*What you need to do*
Return every record below exactly as written.
■ ■ ■
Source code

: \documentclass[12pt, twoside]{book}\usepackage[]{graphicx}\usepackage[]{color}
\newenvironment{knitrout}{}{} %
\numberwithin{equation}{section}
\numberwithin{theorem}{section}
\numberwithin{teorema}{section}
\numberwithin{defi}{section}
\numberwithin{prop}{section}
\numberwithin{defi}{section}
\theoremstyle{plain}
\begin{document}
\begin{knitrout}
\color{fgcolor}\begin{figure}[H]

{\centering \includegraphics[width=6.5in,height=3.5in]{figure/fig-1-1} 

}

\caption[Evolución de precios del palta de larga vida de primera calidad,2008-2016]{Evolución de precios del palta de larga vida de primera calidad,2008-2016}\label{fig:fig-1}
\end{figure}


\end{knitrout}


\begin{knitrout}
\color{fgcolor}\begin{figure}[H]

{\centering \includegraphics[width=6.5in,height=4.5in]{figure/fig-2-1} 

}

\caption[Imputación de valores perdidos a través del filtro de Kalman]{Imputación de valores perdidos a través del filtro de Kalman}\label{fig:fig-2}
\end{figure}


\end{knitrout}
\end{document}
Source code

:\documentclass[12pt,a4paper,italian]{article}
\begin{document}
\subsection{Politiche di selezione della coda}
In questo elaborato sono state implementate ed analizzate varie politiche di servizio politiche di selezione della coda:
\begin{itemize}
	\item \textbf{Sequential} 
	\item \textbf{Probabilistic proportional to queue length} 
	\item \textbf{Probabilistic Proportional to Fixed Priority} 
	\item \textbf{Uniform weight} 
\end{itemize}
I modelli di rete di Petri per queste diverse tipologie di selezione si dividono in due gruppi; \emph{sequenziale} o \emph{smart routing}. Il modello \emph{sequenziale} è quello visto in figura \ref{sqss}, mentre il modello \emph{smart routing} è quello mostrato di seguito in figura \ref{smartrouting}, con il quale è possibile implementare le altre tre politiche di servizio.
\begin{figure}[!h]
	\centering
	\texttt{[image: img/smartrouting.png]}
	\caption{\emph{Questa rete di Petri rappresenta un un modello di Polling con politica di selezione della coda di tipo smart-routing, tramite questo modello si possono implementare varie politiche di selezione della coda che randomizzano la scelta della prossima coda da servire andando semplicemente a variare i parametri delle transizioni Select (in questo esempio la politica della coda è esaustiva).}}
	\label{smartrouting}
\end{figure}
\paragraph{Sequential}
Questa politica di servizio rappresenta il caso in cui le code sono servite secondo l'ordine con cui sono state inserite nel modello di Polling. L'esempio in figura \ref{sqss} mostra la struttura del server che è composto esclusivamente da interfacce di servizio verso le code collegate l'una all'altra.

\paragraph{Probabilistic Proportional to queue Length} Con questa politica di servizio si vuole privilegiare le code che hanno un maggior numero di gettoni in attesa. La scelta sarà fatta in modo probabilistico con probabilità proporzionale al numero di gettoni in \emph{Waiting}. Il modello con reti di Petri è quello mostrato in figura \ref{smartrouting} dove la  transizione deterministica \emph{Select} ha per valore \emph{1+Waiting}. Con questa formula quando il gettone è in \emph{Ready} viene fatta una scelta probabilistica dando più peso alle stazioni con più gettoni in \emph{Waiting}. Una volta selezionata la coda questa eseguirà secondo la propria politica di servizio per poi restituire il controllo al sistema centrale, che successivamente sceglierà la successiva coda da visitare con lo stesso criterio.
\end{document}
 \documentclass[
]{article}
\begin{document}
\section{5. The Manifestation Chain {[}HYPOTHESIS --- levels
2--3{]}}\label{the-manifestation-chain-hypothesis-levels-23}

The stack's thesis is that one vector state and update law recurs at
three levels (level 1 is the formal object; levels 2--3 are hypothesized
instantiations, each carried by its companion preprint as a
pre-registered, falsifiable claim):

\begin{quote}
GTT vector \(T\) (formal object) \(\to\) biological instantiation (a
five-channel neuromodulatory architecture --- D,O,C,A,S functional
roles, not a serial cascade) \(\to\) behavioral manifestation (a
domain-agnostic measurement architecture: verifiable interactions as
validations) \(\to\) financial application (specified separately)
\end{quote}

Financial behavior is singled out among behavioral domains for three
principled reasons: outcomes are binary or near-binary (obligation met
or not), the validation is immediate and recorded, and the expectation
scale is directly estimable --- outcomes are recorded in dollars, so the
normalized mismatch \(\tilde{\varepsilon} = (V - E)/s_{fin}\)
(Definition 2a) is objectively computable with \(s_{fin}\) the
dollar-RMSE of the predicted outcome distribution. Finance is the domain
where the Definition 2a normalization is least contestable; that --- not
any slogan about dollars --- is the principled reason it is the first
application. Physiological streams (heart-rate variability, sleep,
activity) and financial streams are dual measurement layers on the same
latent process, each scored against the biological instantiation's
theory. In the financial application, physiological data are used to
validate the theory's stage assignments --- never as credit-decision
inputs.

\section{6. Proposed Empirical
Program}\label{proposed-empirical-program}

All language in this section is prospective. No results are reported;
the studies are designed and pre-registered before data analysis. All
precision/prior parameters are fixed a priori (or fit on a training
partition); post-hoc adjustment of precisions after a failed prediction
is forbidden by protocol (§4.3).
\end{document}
■ ■ ■
*Your response*
Source code

: \documentclass[12pt, twoside]{book}\usepackage[]{graphicx}\usepackage[]{color}
\newenvironment{knitrout}{}{} %
\numberwithin{equation}{section}
\numberwithin{theorem}{section}
\numberwithin{teorema}{section}
\numberwithin{defi}{section}
\numberwithin{prop}{section}
\numberwithin{defi}{section}
\theoremstyle{plain}
\begin{document}
\begin{knitrout}
\color{fgcolor}\begin{figure}[H]

{\centering \includegraphics[width=6.5in,height=3.5in]{figure/fig-1-1} 

}

\caption[Evolución de precios del palta de larga vida de primera calidad,2008-2016]{Evolución de precios del palta de larga vida de primera calidad,2008-2016}\label{fig:fig-1}
\end{figure}


\end{knitrout}


\begin{knitrout}
\color{fgcolor}\begin{figure}[H]

{\centering \includegraphics[width=6.5in,height=4.5in]{figure/fig-2-1} 

}

\caption[Imputación de valores perdidos a través del filtro de Kalman]{Imputación de valores perdidos a través del filtro de Kalman}\label{fig:fig-2}
\end{figure}


\end{knitrout}
\end{document}
Source code

:\documentclass[12pt,a4paper,italian]{article}
\begin{document}
\subsection{Politiche di selezione della coda}
In questo elaborato sono state implementate ed analizzate varie politiche di servizio politiche di selezione della coda:
\begin{itemize}
	\item \textbf{Sequential} 
	\item \textbf{Probabilistic proportional to queue length} 
	\item \textbf{Probabilistic Proportional to Fixed Priority} 
	\item \textbf{Uniform weight} 
\end{itemize}
I modelli di rete di Petri per queste diverse tipologie di selezione si dividono in due gruppi; \emph{sequenziale} o \emph{smart routing}. Il modello \emph{sequenziale} è quello visto in figura \ref{sqss}, mentre il modello \emph{smart routing} è quello mostrato di seguito in figura \ref{smartrouting}, con il quale è possibile implementare le altre tre politiche di servizio.
\begin{figure}[!h]
	\centering
	\texttt{[image: img/smartrouting.png]}
	\caption{\emph{Questa rete di Petri rappresenta un un modello di Polling con politica di selezione della coda di tipo smart-routing, tramite questo modello si possono implementare varie politiche di selezione della coda che randomizzano la scelta della prossima coda da servire andando semplicemente a variare i parametri delle transizioni Select (in questo esempio la politica della coda è esaustiva).}}
	\label{smartrouting}
\end{figure}
\paragraph{Sequential}
Questa politica di servizio rappresenta il caso in cui le code sono servite secondo l'ordine con cui sono state inserite nel modello di Polling. L'esempio in figura \ref{sqss} mostra la struttura del server che è composto esclusivamente da interfacce di servizio verso le code collegate l'una all'altra.

\paragraph{Probabilistic Proportional to queue Length} Con questa politica di servizio si vuole privilegiare le code che hanno un maggior numero di gettoni in attesa. La scelta sarà fatta in modo probabilistico con probabilità proporzionale al numero di gettoni in \emph{Waiting}. Il modello con reti di Petri è quello mostrato in figura \ref{smartrouting} dove la  transizione deterministica \emph{Select} ha per valore \emph{1+Waiting}. Con questa formula quando il gettone è in \emph{Ready} viene fatta una scelta probabilistica dando più peso alle stazioni con più gettoni in \emph{Waiting}. Una volta selezionata la coda questa eseguirà secondo la propria politica di servizio per poi restituire il controllo al sistema centrale, che successivamente sceglierà la successiva coda da visitare con lo stesso criterio.
\end{document}
 \documentclass[
]{article}
\begin{document}
\section{5. The Manifestation Chain {[}HYPOTHESIS --- levels
2--3{]}}\label{the-manifestation-chain-hypothesis-levels-23}

The stack's thesis is that one vector state and update law recurs at
three levels (level 1 is the formal object; levels 2--3 are hypothesized
instantiations, each carried by its companion preprint as a
pre-registered, falsifiable claim):

\begin{quote}
GTT vector \(T\) (formal object) \(\to\) biological instantiation (a
five-channel neuromodulatory architecture --- D,O,C,A,S functional
roles, not a serial cascade) \(\to\) behavioral manifestation (a
domain-agnostic measurement architecture: verifiable interactions as
validations) \(\to\) financial application (specified separately)
\end{quote}

Financial behavior is singled out among behavioral domains for three
principled reasons: outcomes are binary or near-binary (obligation met
or not), the validation is immediate and recorded, and the expectation
scale is directly estimable --- outcomes are recorded in dollars, so the
normalized mismatch \(\tilde{\varepsilon} = (V - E)/s_{fin}\)
(Definition 2a) is objectively computable with \(s_{fin}\) the
dollar-RMSE of the predicted outcome distribution. Finance is the domain
where the Definition 2a normalization is least contestable; that --- not
any slogan about dollars --- is the principled reason it is the first
application. Physiological streams (heart-rate variability, sleep,
activity) and financial streams are dual measurement layers on the same
latent process, each scored against the biological instantiation's
theory. In the financial application, physiological data are used to
validate the theory's stage assignments --- never as credit-decision
inputs.

\section{6. Proposed Empirical
Program}\label{proposed-empirical-program}

All language in this section is prospective. No results are reported;
the studies are designed and pre-registered before data analysis. All
precision/prior parameters are fixed a priori (or fit on a training
partition); post-hoc adjustment of precisions after a failed prediction
is forbidden by protocol (§4.3).
\end{document}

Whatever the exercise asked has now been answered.